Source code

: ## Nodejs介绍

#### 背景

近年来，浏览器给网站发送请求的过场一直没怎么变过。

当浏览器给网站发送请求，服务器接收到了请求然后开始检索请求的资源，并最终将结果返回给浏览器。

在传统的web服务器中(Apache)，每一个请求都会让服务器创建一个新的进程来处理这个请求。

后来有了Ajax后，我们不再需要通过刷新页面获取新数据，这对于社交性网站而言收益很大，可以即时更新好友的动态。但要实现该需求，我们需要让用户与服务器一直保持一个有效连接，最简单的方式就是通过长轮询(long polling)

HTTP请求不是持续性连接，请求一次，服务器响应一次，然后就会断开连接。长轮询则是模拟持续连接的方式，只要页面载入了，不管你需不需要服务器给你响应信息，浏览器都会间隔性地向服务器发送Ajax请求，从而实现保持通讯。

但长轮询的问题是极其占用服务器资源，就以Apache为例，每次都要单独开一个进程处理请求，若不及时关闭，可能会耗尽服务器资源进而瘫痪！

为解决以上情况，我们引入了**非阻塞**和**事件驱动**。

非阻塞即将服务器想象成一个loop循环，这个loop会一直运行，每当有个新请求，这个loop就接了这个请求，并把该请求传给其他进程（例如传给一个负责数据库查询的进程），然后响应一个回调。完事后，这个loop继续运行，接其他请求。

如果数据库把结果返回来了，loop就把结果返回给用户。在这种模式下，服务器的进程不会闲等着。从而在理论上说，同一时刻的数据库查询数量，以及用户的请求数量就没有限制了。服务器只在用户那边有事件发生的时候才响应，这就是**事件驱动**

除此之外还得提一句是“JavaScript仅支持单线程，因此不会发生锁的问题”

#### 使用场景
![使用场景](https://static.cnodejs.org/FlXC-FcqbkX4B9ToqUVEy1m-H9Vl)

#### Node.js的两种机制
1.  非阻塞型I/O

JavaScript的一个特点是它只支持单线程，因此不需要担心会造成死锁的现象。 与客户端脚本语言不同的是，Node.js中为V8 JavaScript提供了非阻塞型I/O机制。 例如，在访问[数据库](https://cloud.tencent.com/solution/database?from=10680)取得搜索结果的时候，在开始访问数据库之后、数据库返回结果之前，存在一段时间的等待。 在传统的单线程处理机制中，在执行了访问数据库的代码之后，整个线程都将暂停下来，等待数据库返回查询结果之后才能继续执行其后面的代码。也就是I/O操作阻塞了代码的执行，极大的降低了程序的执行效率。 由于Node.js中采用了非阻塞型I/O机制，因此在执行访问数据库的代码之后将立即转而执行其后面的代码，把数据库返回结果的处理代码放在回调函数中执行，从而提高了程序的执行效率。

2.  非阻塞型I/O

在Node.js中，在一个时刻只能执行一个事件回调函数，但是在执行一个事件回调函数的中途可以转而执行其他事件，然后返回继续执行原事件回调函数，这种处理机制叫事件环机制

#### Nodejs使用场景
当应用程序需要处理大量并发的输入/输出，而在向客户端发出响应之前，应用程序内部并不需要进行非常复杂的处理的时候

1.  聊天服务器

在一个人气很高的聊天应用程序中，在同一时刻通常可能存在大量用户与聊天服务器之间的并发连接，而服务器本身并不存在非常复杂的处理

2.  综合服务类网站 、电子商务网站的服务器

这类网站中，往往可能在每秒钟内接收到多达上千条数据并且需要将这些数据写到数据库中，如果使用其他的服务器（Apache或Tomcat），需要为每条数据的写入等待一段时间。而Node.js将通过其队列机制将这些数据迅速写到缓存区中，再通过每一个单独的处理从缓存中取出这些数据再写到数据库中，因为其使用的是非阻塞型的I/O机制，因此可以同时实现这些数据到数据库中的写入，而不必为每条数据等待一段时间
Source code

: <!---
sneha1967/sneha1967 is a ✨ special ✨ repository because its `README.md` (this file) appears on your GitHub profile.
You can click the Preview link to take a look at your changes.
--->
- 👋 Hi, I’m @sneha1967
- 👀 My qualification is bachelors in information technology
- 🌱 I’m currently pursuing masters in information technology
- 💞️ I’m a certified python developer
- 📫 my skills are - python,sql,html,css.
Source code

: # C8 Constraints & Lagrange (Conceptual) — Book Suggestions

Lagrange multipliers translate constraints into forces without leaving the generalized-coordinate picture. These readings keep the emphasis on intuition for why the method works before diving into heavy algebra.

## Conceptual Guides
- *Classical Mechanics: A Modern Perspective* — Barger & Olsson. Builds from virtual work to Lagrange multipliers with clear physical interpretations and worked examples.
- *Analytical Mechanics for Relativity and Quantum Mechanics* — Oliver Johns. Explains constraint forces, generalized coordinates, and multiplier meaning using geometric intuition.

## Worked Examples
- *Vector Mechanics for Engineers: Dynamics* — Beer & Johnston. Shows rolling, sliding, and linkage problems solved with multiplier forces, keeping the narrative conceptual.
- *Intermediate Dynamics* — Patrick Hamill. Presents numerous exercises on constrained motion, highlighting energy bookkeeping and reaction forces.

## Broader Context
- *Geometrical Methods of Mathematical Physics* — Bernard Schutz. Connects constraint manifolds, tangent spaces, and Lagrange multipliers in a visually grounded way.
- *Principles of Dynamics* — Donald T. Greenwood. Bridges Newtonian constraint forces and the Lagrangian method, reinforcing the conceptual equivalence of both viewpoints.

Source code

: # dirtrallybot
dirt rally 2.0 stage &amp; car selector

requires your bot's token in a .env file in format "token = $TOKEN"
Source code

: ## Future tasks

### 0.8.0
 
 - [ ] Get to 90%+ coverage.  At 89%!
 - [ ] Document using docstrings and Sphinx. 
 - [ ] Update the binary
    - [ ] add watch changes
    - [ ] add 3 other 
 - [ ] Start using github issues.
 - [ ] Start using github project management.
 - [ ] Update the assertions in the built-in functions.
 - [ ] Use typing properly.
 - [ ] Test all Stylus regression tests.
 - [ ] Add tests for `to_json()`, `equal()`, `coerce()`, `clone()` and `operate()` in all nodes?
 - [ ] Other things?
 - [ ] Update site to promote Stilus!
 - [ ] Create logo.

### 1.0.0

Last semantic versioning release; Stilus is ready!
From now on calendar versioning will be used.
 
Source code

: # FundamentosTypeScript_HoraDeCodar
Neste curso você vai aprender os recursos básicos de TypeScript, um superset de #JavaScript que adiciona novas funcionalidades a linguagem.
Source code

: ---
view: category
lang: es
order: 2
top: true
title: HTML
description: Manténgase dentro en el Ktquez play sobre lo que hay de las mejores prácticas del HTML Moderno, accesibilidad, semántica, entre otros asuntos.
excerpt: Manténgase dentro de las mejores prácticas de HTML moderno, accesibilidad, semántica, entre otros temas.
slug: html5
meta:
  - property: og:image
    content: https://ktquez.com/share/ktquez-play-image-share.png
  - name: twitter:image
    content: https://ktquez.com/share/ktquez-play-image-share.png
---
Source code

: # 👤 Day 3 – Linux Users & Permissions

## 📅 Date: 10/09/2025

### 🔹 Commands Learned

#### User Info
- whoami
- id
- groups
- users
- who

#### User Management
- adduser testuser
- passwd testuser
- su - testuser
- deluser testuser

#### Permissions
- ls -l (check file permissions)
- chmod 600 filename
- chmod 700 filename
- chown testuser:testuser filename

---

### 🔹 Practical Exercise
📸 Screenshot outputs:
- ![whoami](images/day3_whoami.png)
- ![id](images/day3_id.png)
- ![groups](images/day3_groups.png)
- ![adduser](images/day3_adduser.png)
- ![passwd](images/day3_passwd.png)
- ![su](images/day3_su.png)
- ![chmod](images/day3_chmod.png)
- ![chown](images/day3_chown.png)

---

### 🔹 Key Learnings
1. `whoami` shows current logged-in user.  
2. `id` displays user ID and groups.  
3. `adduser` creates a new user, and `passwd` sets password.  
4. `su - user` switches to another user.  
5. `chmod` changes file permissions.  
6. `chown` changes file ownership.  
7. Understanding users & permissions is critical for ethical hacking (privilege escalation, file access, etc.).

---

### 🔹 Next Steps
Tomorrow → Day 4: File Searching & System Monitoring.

» **Work instructions**
Copy the lines above exactly. Start with the line containing "slug: html5", end with the line containing "current logged-in user.", and include both.

» **Response to this task**
slug: html5
meta:
  - property: og:image
    content: https://ktquez.com/share/ktquez-play-image-share.png
  - name: twitter:image
    content: https://ktquez.com/share/ktquez-play-image-share.png
---
Source code

: # 👤 Day 3 – Linux Users & Permissions

## 📅 Date: 10/09/2025

### 🔹 Commands Learned

#### User Info
- whoami
- id
- groups
- users
- who

#### User Management
- adduser testuser
- passwd testuser
- su - testuser
- deluser testuser

#### Permissions
- ls -l (check file permissions)
- chmod 600 filename
- chmod 700 filename
- chown testuser:testuser filename

---

### 🔹 Practical Exercise
📸 Screenshot outputs:
- ![whoami](images/day3_whoami.png)
- ![id](images/day3_id.png)
- ![groups](images/day3_groups.png)
- ![adduser](images/day3_adduser.png)
- ![passwd](images/day3_passwd.png)
- ![su](images/day3_su.png)
- ![chmod](images/day3_chmod.png)
- ![chown](images/day3_chown.png)

---

### 🔹 Key Learnings
1. `whoami` shows current logged-in user.  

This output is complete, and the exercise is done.